Impact on Financial Decisions through Resources and Education
Abstract
In high stakes financial decisions, people leave a substantial amount of money on the table, even when financial education is available. The ubiquity of financial choices makes understanding the effects of incentives and education on mistakes crucial. This research experimentally examines the impact of changes in incentives and educational availability on incentivized but hypothetical healthcare choices using Amazon Mechanical Turk. We find that increasing incentives are ineffective in increasing decision-making effort, even when these changes are made clear and salient to the subjects. Yet, surprisingly, despite this lack of effort response, subjects’ choices improve when incentives are high. This result highlights an under-appreciated channel of incentives: when stakes become larger, often, the problems become simpler too. We next investigate the effect of available education. Overall, education leads to an increase in decision-making effort and an improvement in choice quality. However, this average effect masks significant heterogeneity across incentive treatments.

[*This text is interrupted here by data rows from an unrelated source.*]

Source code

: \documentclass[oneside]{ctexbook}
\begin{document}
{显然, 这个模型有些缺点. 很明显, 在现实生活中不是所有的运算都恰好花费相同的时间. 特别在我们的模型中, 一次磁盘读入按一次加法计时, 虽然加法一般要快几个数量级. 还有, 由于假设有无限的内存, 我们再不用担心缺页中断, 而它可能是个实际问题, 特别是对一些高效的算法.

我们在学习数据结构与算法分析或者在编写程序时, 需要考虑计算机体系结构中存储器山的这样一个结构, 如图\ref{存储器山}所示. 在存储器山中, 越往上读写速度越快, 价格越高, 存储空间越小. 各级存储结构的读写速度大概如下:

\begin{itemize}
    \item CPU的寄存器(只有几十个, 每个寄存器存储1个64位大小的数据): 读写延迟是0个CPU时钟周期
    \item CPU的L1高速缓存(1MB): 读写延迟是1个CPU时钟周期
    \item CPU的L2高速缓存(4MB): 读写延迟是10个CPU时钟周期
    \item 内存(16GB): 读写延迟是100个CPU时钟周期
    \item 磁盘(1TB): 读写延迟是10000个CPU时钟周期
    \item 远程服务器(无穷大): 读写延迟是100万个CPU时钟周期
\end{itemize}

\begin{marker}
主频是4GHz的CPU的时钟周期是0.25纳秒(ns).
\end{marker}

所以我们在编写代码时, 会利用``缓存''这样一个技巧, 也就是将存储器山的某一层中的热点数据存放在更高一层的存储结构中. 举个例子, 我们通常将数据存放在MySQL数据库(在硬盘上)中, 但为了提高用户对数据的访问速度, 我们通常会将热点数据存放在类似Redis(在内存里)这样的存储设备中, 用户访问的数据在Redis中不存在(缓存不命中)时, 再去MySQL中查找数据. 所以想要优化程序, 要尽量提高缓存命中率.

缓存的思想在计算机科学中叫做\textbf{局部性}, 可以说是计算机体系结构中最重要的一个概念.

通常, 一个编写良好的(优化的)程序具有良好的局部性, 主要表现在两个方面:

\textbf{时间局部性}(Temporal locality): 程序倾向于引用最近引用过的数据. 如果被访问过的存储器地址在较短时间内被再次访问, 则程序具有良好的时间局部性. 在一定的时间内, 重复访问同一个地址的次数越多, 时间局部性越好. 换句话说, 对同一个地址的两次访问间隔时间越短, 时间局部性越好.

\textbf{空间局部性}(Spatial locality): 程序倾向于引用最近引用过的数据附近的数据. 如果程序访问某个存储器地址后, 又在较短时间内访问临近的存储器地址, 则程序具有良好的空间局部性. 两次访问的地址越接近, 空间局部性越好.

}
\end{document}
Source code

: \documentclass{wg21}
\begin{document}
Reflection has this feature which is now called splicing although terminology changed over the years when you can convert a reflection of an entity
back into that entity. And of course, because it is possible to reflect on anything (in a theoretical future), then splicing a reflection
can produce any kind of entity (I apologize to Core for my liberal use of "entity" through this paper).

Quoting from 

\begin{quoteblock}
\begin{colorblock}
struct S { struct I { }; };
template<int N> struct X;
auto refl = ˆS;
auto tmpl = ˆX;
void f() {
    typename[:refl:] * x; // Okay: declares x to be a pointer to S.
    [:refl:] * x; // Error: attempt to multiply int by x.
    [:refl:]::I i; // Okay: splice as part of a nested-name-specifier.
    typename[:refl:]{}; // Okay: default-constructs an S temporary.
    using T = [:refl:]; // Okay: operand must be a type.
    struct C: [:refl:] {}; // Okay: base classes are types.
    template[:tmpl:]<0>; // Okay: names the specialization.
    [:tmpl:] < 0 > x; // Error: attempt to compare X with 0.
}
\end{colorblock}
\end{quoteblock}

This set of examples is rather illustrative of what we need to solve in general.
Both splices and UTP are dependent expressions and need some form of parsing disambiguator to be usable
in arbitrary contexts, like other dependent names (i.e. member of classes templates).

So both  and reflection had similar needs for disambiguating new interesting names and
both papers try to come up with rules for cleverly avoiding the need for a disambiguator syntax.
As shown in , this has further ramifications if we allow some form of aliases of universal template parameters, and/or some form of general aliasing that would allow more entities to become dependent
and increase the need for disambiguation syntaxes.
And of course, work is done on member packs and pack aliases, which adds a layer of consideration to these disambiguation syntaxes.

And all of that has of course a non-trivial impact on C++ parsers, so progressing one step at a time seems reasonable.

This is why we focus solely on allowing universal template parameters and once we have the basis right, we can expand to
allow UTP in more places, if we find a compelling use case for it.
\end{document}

Subjects are willing to put in the educational effort when either the problems are hard or mistakes are highly costly, but the return of the educational effort is zero for hard problems and positive for easy ones. Thus, only when stakes are high and the problem is easy, does education have an effect. These findings suggest that people can be encouraged to get education for high-stakes decisions, and policy-makers have a role in simplifying problems to translate the extra effort into better choices.